What I Noticed as a Restaurant Broker: At the luxury tier, the restaurant is selling status as much as cuisine, and two things drive it: people and identity. A tenured professional behind the bar is a competitive advantage no recipe book can replicate, and a signature dessert tied to the brand’s story turns one course into free marketing. When evaluating any listing, ask who the irreplaceable people are and whether the menu has a moment that belongs only to that concept.

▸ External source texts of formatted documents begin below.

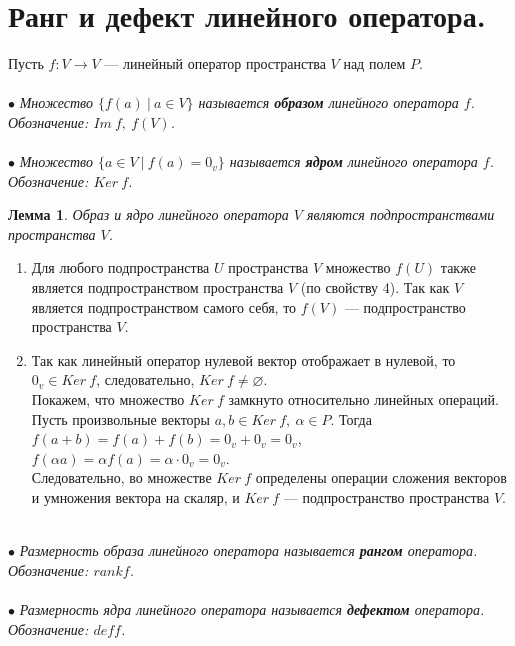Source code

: \section{Ранг и дефект линейного оператора.}
Пусть $f:V\rightarrow V$ --- линейный оператор пространства $V$ над полем $P$.\\\\
$\bullet$ \textit{Множество $\{f(a)\ |\ a\in V\}$ называется \textbf{образом} линейного оператора $f$. Обозначение: $Im\ f,\ f(V)$.}\\\\
$\bullet$ \textit{Множество $\{a\in V\ |\ f(a) = 0_v\}$ называется \textbf{ядром} линейного оператора $f$. Обозначение: $Ker\ f$.}
\newtheorem*{lem11_4_1}{Лемма}\begin{lem11_4_1}Образ и ядро линейного оператора $V$ являются подпространствами пространства $V$.
\end{lem11_4_1}
\begin{Proof}\begin{enumerate}
		\item Для любого подпространства $U$ пространства $V$ множество $f(U)$ также является подпространством пространства $V$ (по свойству 4). Так как $V$ является подпространством самого себя, то $f(V)$ --- подпространство пространства $V$.
		\item Так как линейный оператор нулевой вектор отображает в нулевой, то $0_v \in Ker\ f$, следовательно, $Ker\ f \ne \varnothing$.\\
		Покажем, что множество $Ker\ f$ замкнуто относительно линейных операций. Пусть произвольные векторы $a, b \in Ker\ f,\ \alpha \in P.$ Тогда\\
		$f(a+b) = f(a) + f(b) = 0_v + 0_v = 0_v$,\\
		$f(\alpha a) = \alpha  f(a) = \alpha \cdot 0_v = 0_v$.\\ Следовательно, во множестве $Ker\ f$ определены операции сложения векторов и умножения вектора на скаляр, и $Ker\ f$ --- подпространство пространства $V$.
	\end{enumerate}
\end{Proof}\\
$\bullet$ \textit{Размерность образа линейного оператора называется \textbf{рангом} оператора. Обозначение: $rank f$.}\\\\
$\bullet$ \textit{Размерность ядра линейного оператора называется \textbf{дефектом} оператора. Обозначение: $def f$.}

Like Italy before it, this trip wasn’t just a food lover’s dream, it was continuing education of the most relevant and delicious kind. The lessons travel home with us into every listing, showing, and transaction:
Traveling through the South of France reinforced what we already know as Certified Restaurant Brokers®: great restaurants don’t just serve food. They express a place, a discipline, and a point of view. They begin at the market, take shape in the kitchen, and come alive at the table.
For anyone considering this career, trips like this are a reminder that being a restaurant broker isn’t just about transactions, it’s about understanding the soul of the industry, one meal at a time. That’s why so many are interested in the franchise concept offered by We Sell Restaurants.
Final Thought: Italy taught us consistency. France taught us precision. Both taught us that the fundamentals of great hospitality are universal, and that the best professional development sometimes comes with a wine pairing.